In our previous work, a series of anthraquinone (AQ) polymerizable dyes were synthesized and covalently colored polymer latexes were prepared through conventional emulsion copolymerization, and the light fastness of the colored latex films were significantly improved.[Citation18–20] However, because the synthesized dyes were barely dissolved in water, it is difficult for these dye molecules to transfer from the monomer droplets to the latex particles through water phase to carry out copolymerization in the conversional emulsion polymerization process, and as a result, the dye conversion was only 82.0% when the dye amount was 1.0% to the total monomers.[Citation18] To improve the incorporation efficiency of the polymerizable dye, a more hydrophilic polymerizable dye was synthesized via six-step organic reaction, and a stable colored polymer latex was prepared with 97.3% conversion of the polymerizable dye through semi-continuous emulsion polymerization.[Citation21]
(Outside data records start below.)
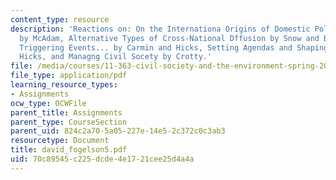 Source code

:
 ```yaml
---
content_type: resource
description: 'Reactions on: On the Internationa Origins of Domestic Political Opportunities
  by McAdam, Alternative Types of Cross-National Dffusion by Snow and Benford, International
  Triggering Events... by Carmin and Hicks, Setting Agendas and Shaping Activism by
  Hicks, and Managng Civil Socety by Crotty.'
file: /media/courses/11-363-civil-society-and-the-environment-spring-2005/70c89545c225dcde4e1721cee25d4a4a_david_fogelson5.pdf
file_type: application/pdf
learning_resource_types:
- Assignments
ocw_type: OCWFile
parent_title: Assignments
parent_type: CourseSection
parent_uid: 824c2a70-5a05-227e-14e5-2c372c0c3ab3
resourcetype: Document
title: david_fogelson5.pdf
uid: 70c89545-c225-dcde-4e17-21cee25d4a4a
---
```

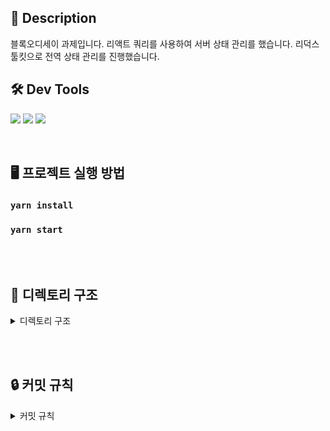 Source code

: ## 📝 Description

블록오디세이 과제입니다.
리액트 쿼리를 사용하여 서버 상태 관리를 했습니다.
리덕스 툴킷으로 전역 상태 관리를 진행했습니다.

## 🛠️ Dev Tools

<img src="https://img.shields.io/badge/redux_toolkit-A102CF?style=for-the-badge&logo=redux&logoColor=white"> <img src="https://img.shields.io/badge/react_query-DB7093?style=for-the-badge&logo=react-query&logoColor=white"> <img src="https://img.shields.io/badge/javascript-F7DF1E?style=for-the-badge&logo=javascript&logoColor=black">

<br>

## **🖥 프로젝트 실행 방법**

### `yarn install`

### `yarn start`

<br><br>

## **📝 디렉토리 구조**

<details>
<summary>디렉토리 구조</summary>
<div markdown="1">

```
📂src
│  📄App.css
│  📄App.js
│  📄index.css
│  📄index.js
│
├─📂api
│      📄adminService.js
│      📄apiConfig.js
│      📄axiosInstance.js
│      📄httpService.js
│
├─📂assets
├─📂component
│  ├─📂elements
│  │  ├─📂button
│  │  │      📄Button.jsx
│  │  │      📄Button.module.css
│  │  │
│  │  ├─📂input
│  │  │      📄Input.jsx
│  │  │      📄Input.module.css
│  │  │
│  │  └─📂select
│  │      │  📄SelectButton.jsx
│  │      │  📄SelectButton.module.css
│  │      │
│  │      └─📂selectOptions
│  │              📄searchConditionOptions.js
│  │
│  └─📂main
│      ├─📂listItem
│      │      📄ListItem.jsx
│      │      📄ListItem.module.css
│      │
│      ├─📂listSection
│      │      📄ListSection.jsx
│      │      📄ListSection.module.css
│      │
│      ├─📂pagination
│      │      📄Pagination.jsx
│      │      📄Pagination.module.css
│      │
│      └─📂searchSection
│              📄SearchSection.jsx
│              📄SearchSection.module.css
│
├─📂pages
│  └─📂main
│          📄Main.jsx
│          📄Main.module.css
│
├─📂redux
│  │  📄store.js
│  │
│  └─📂modules
│          📄adminSlice.js
│
└─📂utils
        📄ellipsisFunction.js

```

#### 1. 📂 api 폴더

axios CRUD와 관련된 함수들을 추상화하여 관리

#### 2. 📂 components 폴더

- elements : 자주 사용하는 Button, Input, Select과 같은 재사용 빈도가 높은 컴포넌트들을 elements 폴더에서 관리
- main : admin 메인페이지에서 사용하는 데이터와 직접적으로 관련이 있는 컴포넌트들을 main 폴더에서 관리

#### 3. 📂 pages 폴더

어떤 모듈들이 결합되어 있는지 직관적으로 보여줄 수 있을만한 컴포넌트가 필요하다고 생각했습니다.  
모듈들의 결합 상태를 보여주는 컴포넌트만 관리하는 폴더

#### 5. 📂 redux 폴더

redux와 관련되어 있는 폴더 store와 slice 존재

#### 7. 📂 utils 폴더

기타 함수들을 관리하는 폴더

</div>
</details>

<br><br>

## 🔒 커밋 규칙

<details>
<summary>커밋 규칙</summary>
<div markdown="1">

## **commit message 규칙**

⭐ feat : 새로운 기능에 대한 커밋

🛠 fix : 버그 수정에 대한 커밋

🧱 build : 빌드 관련 파일 수정에 대한 커밋

👏 chore : 그 외 자잘한 수정에 대한 커밋

⚒ refactor :  코드 리팩토링에 대한 커밋

🎨 style : 코드 스타일 혹은 포맷 등에 관한 커밋

✏ docs : 문서 수정에 대한 커밋

💡 ci : CI관련 설정 수정에 대한 커밋

🚫 제목 끝에 마침표 금지
⚠ 무엇을 했는지 명확하게 작성

</div>
</details>

<br><br>
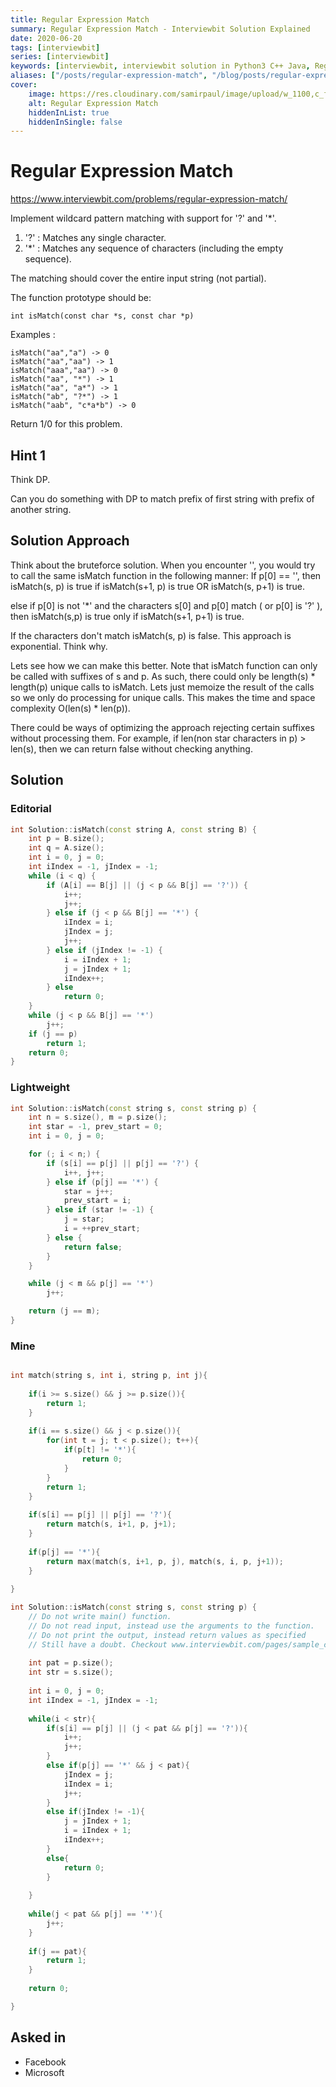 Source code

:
 ```yaml
---
title: Regular Expression Match
summary: Regular Expression Match - Interviewbit Solution Explained
date: 2020-06-20
tags: [interviewbit]
series: [interviewbit]
keywords: [interviewbit, interviewbit solution in Python3 C++ Java, Regular Expression Match solution]
aliases: ["/posts/regular-expression-match", "/blog/posts/regular-expression-match", "/regular-expression-match"]
cover:
    image: https://res.cloudinary.com/samirpaul/image/upload/w_1100,c_fit,co_rgb:FFFFFF,l_text:Arial_70_bold:Regular Expression Match - Solution Explained/problem-solving.webp
    alt: Regular Expression Match
    hiddenInList: true
    hiddenInSingle: false
---
```


# Regular Expression Match

https://www.interviewbit.com/problems/regular-expression-match/


Implement wildcard pattern matching with support for '?' and '*'.

1. '?' : Matches any single character.
2. '*' : Matches any sequence of characters (including the empty sequence).

The matching should cover the entire input string (not partial).

The function prototype should be:

`int isMatch(const char *s, const char *p)`

Examples :

```
isMatch("aa","a") -> 0
isMatch("aa","aa") -> 1
isMatch("aaa","aa") -> 0
isMatch("aa", "*") -> 1
isMatch("aa", "a*") -> 1
isMatch("ab", "?*") -> 1
isMatch("aab", "c*a*b") -> 0
```

Return 1/0 for this problem.

## Hint 1
Think DP.

Can you do something with DP to match prefix of first string with prefix of another string.

## Solution Approach

Think about the bruteforce solution. 
When you encounter '', you would try to call the same isMatch function in the following manner: 
If p[0] == '', then isMatch(s, p) is true if isMatch(s+1, p) is true OR isMatch(s, p+1) is true. 

else if p[0] is not '*' and the characters s[0] and p[0] match ( or p[0] is '?' ), then isMatch(s,p) is true only if isMatch(s+1, p+1) is true. 

If the characters don't match isMatch(s, p) is false. This approach is exponential. Think why. 

Lets see how we can make this better. Note that isMatch function can only be called with suffixes of s and p. As such, there could only be length(s) * length(p) unique calls to isMatch. Lets just memoize the result of the calls so we only do processing for unique calls. This makes the time and space complexity O(len(s) * len(p)).

There could be ways of optimizing the approach rejecting certain suffixes without processing them. For example, if len(non star characters in p) > len(s), then we can return false without checking anything.


## Solution

### Editorial
```cpp
int Solution::isMatch(const string A, const string B) {
    int p = B.size();
    int q = A.size();
    int i = 0, j = 0;
    int iIndex = -1, jIndex = -1;
    while (i < q) {
        if (A[i] == B[j] || (j < p && B[j] == '?')) {
            i++;
            j++;
        } else if (j < p && B[j] == '*') {
            iIndex = i;
            jIndex = j;
            j++;
        } else if (jIndex != -1) {
            i = iIndex + 1;
            j = jIndex + 1;
            iIndex++;
        } else
            return 0;
    }
    while (j < p && B[j] == '*')
        j++;
    if (j == p)
        return 1;
    return 0;
}

```

### Lightweight
```cpp
int Solution::isMatch(const string s, const string p) {
    int n = s.size(), m = p.size();
    int star = -1, prev_start = 0;
    int i = 0, j = 0;

    for (; i < n;) {
        if (s[i] == p[j] || p[j] == '?') {
            i++, j++;
        } else if (p[j] == '*') {
            star = j++;
            prev_start = i;
        } else if (star != -1) {
            j = star;
            i = ++prev_start;
        } else {
            return false;
        }
    }

    while (j < m && p[j] == '*')
        j++;

    return (j == m);
}
```

### Mine
```cpp

int match(string s, int i, string p, int j){
    
    if(i >= s.size() && j >= p.size()){
        return 1;
    }
    
    if(i == s.size() && j < p.size()){
        for(int t = j; t < p.size(); t++){
            if(p[t] != '*'){
                return 0;
            }
        }
        return 1;
    }
    
    if(s[i] == p[j] || p[j] == '?'){
        return match(s, i+1, p, j+1);
    }
    
    if(p[j] == '*'){
        return max(match(s, i+1, p, j), match(s, i, p, j+1));
    }
    
}

int Solution::isMatch(const string s, const string p) {
    // Do not write main() function.
    // Do not read input, instead use the arguments to the function.
    // Do not print the output, instead return values as specified
    // Still have a doubt. Checkout www.interviewbit.com/pages/sample_codes/ for more details
    
    int pat = p.size();
    int str = s.size();
    
    int i = 0, j = 0;
    int iIndex = -1, jIndex = -1;
    
    while(i < str){
        if(s[i] == p[j] || (j < pat && p[j] == '?')){
            i++;
            j++;
        }
        else if(p[j] == '*' && j < pat){
            jIndex = j;
            iIndex = i;
            j++;
        }
        else if(jIndex != -1){
            j = jIndex + 1;
            i = iIndex + 1;
            iIndex++;
        }
        else{
            return 0;
        }
        
    }
    
    while(j < pat && p[j] == '*'){
        j++;
    }
    
    if(j == pat){
        return 1;
    }
    
    return 0;

}
```
## Asked in

* Facebook
* Microsoft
In this work, in order to simplify the synthesis process, miniemulsion polymerization was explored to prepare covalently colored polymer latex. For this purpose, a red polymerizable dye and its corresponding red nonpolymerizable dye were first synthesized, and the red polymer latexes were then prepared using miniemulsion copolymerization of styrene (St) and butyl acrylate (BA) in the presence of the synthesized dyes. The influences of polymerization recipes on the miniemulsion polymerization were investigated, and the dye migration resistance and light fastness of the covalently colored latex films were studied and compared with the non-covalently colored ones.
2. Experimental
2.1. Materials
Styrene (St) and butyl acrylate (BA) (First Chemical Reagent Factory, Tianjin) were purified by distillation under reduced pressure to remove inhibitor. Ammonium persulfate (APS) (Shanghai Aijian Modern Reagent Co.) was recrystallized in water before use. Sodium dodecyl sulfate (SDS) and hexadecane (HD) were purchased from Aladdin. Ethyl acetate (EA), dichloromethane (CH2Cl2), dimethyl sulfoxide (DMSO), and toluene (Beijing Chemicals) were dried with anhydrous MgSO4 and stored at 4 °C. Acryloyl chloride (Aladdin), propionyl chloride (Aladdin), 1,6-diaminohexane (Aladdin), and 1-nitroanthraquinone (Wuqiao Chemical Co.) were used as received.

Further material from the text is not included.